Я стал совершенно свободным в выборе. Делаю песенные программы, сотрудничаю с филармонией, режиссирую концерты. Да и в театре сложился пазл – питерский режиссер Александр Невинский ставит спектакль «Другой человек» по одноименной пьесе Петра Гладилина, где мы играем вместе с Ириной Старикович (Премьера спектакля – 11 и 12 апреля – И.Л.)
– Я прочел пьесу и, примеряя ее на вас, думаю, что вам, Георгий Владимирович, похоже, даже не надо вживаться в жизнь вашего героя, настолько она перекликается с вашей собственной. Даже в деталях – ведь он играет на трубе.

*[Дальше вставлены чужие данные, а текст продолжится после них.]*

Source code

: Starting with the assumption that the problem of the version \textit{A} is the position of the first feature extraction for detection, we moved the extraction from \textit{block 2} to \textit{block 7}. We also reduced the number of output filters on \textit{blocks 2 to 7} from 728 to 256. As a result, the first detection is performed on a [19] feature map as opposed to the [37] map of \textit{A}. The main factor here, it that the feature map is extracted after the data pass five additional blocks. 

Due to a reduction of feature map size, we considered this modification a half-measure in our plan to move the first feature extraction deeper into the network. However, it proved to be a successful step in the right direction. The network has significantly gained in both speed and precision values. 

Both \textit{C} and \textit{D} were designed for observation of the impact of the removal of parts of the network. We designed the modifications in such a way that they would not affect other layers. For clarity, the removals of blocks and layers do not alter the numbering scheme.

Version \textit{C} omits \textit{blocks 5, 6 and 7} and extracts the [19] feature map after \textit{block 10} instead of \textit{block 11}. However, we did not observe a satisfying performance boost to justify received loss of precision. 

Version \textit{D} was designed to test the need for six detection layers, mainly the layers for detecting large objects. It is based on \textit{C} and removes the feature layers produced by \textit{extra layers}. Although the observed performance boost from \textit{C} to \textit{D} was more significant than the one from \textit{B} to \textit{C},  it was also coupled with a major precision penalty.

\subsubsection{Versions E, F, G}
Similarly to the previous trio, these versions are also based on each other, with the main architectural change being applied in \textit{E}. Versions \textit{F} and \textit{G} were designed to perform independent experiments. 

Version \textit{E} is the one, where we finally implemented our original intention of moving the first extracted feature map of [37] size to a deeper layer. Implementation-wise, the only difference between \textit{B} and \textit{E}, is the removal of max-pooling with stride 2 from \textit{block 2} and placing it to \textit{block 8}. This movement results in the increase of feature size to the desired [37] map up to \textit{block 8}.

– Отвечу словами героя пьесы: «Ах, если бы про меня написали в газете и поместили рядом мою фотографию, я бы так не мучился, кто я и что я, почему я. Все моментально стало бы на свои места».
Выход на поклон
Пьеса Петра Гладилина «Другой человек» заканчивается шумом детских голосов за сценой. Воображаемый мною Георгий Николаев выходит на сцену с сыном Евгением, известным в России скейтбордистом, и дочкой Дашей. Она часто ходит на папины спектакли и просит дать хоть в каком-нибудь роль девочки, пусть даже совсем маленькую. На что обожающий ее до мурашек отец, склоняясь в поклоне, шепчет дочке: «Прежде полетай по облаку, пока небо не кончится».